The Very Flatness of Portrait Makes for Nostalgia in the Connoisseur

Actually Rick Santorum's name did come up that Monday morning in the Zanesville HIE's breakfast lounge, and yes, the reaction, out of a dozen people not me, was more mixed than the group-panning of both Mitt Obama (mittobama - trademark!) and Barack Romney. None were - or pronounced him or herself as - a Santorum zealot, though more than half said they voted for him for the cultural war reasons for which we measure them so contemptuously. One fireman said, Santorum has zero chance of ever being president, he's too honorable to be electable, even within the Republican Party. A Mary Kay representative said, too bad, he'd be a great president. No he wouldn't, said another Mary Kay representative, he'd be another Jimmy Carter.
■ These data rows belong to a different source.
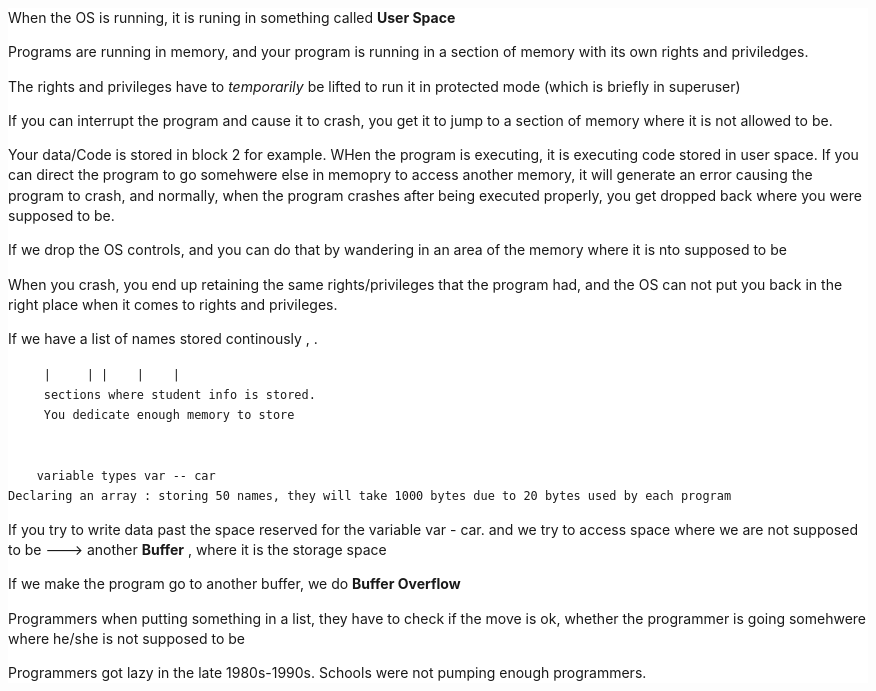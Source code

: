 





When the OS is running, it is runing in something called **User Space**


Programs are running in memory, and your program is running in a section of memory with its own rights and priviledges. 



The rights and privileges have to *temporarily* be lifted to run it in protected mode (which is briefly in superuser)


If you can interrupt the program and cause it to crash, you get it to jump to a section of memory where it is not allowed to be.



Your data/Code is stored in block 2 for example. WHen the program is executing, it is executing code stored in user space. If you can direct the program to go somehwere else in memopry to access another memory, it will generate an error causing the program to crash, and normally, when the program crashes after being executed properly, you get dropped back where you were supposed to be. 


If we drop the OS controls, and you can do that by wandering in an area of the memory where it is nto supposed to be



When you crash, you end up retaining the same rights/privileges that the program had, and the OS can not put you back in the right place when it comes to rights and privileges. 



If we have a list of names stored continously , .



		 |     | |    |    |
		 sections where student info is stored. 
		 You dedicate enough memory to store 


		variable types var -- car 
	Declaring an array : storing 50 names, they will take 1000 bytes due to 20 bytes used by each program 




If you try to write data past the space reserved for the variable var - car. and we try to access space where we are not supposed to be ---> another **Buffer** , where it is the storage space


If we make the program go to another buffer, we do **Buffer Overflow**


Programmers when putting something in a list, they have to check if the move is ok, whether the programmer is going somehwere where he/she is not supposed to be


Programmers got lazy in the late 1980s-1990s. Schools were not pumping enough programmers.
Yeah, that was easy, but it's a great song plus I truly didn't do proper by Richard Thompson's birthday, so songs today. I've read Romney's new spearhead is Obama being caught on mic promising he doesn't give a flying fuck about public opinion beyond the necessary winking bullshit needed to get reelected, wait until after the election when we Corporate assholes can operate as the Corporate assholes we are, Romney's attack so perfectly apt and correct and prismatically ironic I hope it fucking works from now until November since it will be true next January no matter which Corporate asshole is elected.










OUR NATURE

Rae Armantrout

The very flatness
of portraits
makes for nostalgia
in the connoisseur.

Here's the latest
little lip of wave
to flatten
and spread thin.

Let's say
it shows our recklessness,

our fast gun,

our self-consciousness
which was really

our infatuation
with our own fame,

our escapes,

the easy way
we'd blend in

with the peasantry,

our loyalty
to our old gang

from among whom
it was our nature

to be singled out.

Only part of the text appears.